**What is being asked**: Copy every line that contains the string "формулой" from the entries below.
━━━━━ Provided data ━━━━━
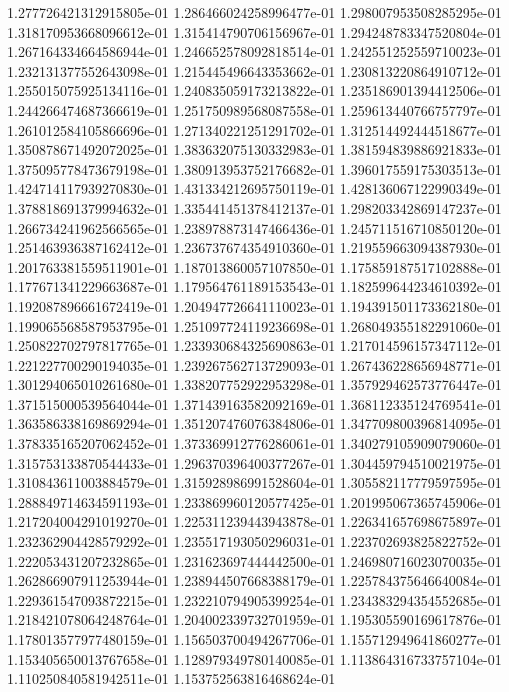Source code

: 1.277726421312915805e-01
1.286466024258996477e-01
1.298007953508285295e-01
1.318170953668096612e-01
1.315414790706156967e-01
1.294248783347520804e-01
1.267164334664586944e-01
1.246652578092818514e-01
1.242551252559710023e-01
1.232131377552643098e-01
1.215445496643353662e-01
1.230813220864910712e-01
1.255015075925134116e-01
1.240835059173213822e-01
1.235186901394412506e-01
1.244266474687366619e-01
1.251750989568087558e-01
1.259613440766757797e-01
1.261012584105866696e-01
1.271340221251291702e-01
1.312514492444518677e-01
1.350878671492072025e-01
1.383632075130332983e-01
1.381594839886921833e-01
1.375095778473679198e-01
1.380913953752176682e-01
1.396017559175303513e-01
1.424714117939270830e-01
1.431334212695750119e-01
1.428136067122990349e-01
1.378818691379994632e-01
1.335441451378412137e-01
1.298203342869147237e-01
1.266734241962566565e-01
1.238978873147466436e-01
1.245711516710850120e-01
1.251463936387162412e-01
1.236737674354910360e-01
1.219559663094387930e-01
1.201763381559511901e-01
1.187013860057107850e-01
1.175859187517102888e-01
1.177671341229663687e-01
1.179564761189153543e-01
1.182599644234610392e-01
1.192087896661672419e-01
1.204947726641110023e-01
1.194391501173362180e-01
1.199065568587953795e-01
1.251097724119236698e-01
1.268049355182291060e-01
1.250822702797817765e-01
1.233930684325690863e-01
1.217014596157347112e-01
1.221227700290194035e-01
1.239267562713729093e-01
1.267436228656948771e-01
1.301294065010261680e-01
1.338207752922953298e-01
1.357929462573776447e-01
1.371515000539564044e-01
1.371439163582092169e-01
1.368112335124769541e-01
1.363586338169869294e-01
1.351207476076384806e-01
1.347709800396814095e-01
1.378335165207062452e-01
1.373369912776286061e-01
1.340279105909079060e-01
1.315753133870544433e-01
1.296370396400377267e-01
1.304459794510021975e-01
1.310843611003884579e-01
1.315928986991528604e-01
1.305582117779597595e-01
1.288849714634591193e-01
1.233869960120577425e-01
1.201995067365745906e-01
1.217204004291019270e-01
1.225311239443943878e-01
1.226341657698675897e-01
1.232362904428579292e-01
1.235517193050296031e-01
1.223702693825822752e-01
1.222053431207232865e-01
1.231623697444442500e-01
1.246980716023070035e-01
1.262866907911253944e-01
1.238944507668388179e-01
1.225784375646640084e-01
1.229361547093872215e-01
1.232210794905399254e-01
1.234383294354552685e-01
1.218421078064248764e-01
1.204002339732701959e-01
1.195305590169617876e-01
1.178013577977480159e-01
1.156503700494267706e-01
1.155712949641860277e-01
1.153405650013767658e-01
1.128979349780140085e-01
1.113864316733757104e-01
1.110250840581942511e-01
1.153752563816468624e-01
━━━━━
━━━━━ Provided data ━━━━━
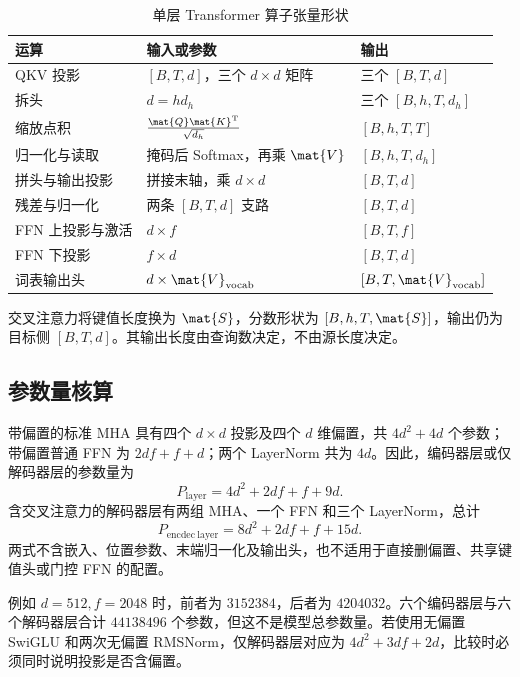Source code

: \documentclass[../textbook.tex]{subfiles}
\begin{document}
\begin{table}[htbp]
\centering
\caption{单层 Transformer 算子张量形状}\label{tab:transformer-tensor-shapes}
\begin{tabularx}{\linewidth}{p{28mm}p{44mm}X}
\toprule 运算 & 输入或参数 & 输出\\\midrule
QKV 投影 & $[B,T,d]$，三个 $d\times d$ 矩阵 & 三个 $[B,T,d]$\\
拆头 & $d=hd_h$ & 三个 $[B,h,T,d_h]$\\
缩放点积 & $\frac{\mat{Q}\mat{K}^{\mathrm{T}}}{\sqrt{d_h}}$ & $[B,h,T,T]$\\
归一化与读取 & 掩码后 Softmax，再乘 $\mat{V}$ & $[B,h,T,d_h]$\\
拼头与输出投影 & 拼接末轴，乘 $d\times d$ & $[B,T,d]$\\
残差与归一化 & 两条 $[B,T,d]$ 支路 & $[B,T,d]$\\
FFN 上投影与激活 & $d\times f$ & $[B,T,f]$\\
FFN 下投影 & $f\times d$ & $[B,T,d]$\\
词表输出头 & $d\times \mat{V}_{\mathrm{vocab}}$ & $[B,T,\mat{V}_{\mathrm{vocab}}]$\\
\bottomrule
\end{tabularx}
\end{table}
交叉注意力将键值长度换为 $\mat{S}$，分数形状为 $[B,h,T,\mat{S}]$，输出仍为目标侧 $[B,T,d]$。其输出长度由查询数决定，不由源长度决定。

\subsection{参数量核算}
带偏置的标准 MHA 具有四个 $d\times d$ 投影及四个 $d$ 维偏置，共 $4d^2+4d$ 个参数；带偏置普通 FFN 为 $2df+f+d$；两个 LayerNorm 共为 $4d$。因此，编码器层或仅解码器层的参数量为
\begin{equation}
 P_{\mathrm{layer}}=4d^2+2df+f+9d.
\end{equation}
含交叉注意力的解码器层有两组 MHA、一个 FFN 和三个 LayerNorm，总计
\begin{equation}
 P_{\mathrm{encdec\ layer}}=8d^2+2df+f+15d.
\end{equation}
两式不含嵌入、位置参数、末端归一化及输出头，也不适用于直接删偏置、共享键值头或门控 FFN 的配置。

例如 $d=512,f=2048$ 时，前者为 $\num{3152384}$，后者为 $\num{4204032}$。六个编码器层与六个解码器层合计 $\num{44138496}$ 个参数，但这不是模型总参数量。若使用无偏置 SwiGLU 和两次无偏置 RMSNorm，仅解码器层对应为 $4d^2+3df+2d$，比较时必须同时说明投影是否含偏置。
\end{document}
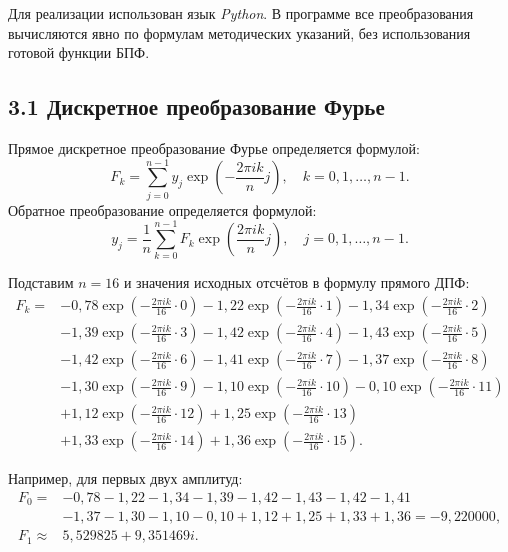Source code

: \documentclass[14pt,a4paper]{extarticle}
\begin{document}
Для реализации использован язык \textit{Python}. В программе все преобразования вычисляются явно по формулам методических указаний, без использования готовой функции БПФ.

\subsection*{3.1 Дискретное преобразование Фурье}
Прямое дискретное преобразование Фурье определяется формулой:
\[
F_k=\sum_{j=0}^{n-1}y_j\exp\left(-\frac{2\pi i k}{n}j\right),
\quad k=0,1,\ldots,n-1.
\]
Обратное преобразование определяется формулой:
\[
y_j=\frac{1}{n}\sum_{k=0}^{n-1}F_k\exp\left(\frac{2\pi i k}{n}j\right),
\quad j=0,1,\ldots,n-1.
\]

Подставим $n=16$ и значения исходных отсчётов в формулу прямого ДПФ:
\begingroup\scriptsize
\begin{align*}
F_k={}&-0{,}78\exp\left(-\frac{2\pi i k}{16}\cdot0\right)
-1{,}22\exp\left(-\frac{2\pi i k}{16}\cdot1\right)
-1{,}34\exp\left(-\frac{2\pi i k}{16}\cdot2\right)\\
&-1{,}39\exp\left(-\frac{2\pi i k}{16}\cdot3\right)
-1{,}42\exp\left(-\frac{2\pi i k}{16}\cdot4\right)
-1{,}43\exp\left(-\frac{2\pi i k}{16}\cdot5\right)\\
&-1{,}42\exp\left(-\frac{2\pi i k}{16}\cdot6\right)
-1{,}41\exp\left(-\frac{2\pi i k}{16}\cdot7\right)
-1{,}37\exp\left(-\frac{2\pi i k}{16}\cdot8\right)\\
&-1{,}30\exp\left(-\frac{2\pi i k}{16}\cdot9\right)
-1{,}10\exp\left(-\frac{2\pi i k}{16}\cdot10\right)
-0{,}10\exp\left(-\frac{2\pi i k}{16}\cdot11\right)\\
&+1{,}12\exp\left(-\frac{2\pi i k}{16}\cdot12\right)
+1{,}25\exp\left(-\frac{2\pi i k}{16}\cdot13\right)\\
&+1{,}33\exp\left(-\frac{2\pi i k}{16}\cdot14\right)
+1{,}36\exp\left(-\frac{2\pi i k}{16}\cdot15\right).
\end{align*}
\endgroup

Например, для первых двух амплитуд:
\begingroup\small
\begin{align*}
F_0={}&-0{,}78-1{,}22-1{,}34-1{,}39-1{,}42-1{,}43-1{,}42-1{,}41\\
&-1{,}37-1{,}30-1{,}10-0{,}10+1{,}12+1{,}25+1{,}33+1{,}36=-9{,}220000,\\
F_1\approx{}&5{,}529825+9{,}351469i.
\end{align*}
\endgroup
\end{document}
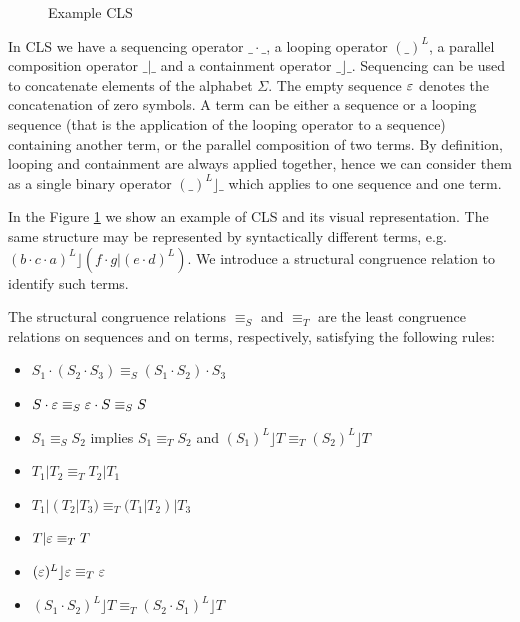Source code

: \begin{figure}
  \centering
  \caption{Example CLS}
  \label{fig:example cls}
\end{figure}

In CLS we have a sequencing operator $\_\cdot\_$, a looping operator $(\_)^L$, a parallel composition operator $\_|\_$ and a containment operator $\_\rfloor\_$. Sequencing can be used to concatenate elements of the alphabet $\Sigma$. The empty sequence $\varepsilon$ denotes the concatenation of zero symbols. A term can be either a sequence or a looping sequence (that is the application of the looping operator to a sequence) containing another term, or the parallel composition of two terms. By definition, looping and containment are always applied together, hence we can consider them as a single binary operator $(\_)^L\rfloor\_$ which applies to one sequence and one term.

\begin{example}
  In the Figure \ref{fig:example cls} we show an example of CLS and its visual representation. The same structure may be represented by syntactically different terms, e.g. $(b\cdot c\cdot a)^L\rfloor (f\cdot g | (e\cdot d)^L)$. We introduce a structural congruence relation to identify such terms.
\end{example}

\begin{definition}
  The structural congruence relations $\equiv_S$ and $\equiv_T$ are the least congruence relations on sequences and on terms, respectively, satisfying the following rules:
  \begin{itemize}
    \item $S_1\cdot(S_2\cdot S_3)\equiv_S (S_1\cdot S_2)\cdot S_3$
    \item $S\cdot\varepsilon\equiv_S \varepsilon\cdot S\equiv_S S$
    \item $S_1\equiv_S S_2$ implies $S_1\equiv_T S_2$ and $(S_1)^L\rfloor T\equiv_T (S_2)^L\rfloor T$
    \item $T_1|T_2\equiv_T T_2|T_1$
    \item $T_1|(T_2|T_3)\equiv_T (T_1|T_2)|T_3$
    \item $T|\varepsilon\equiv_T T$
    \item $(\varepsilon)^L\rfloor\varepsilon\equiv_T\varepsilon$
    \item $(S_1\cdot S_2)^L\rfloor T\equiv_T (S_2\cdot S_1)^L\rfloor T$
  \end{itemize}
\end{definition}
━━━━━
**Task solution**:
Прямое дискретное преобразование Фурье определяется формулой:
Обратное преобразование определяется формулой:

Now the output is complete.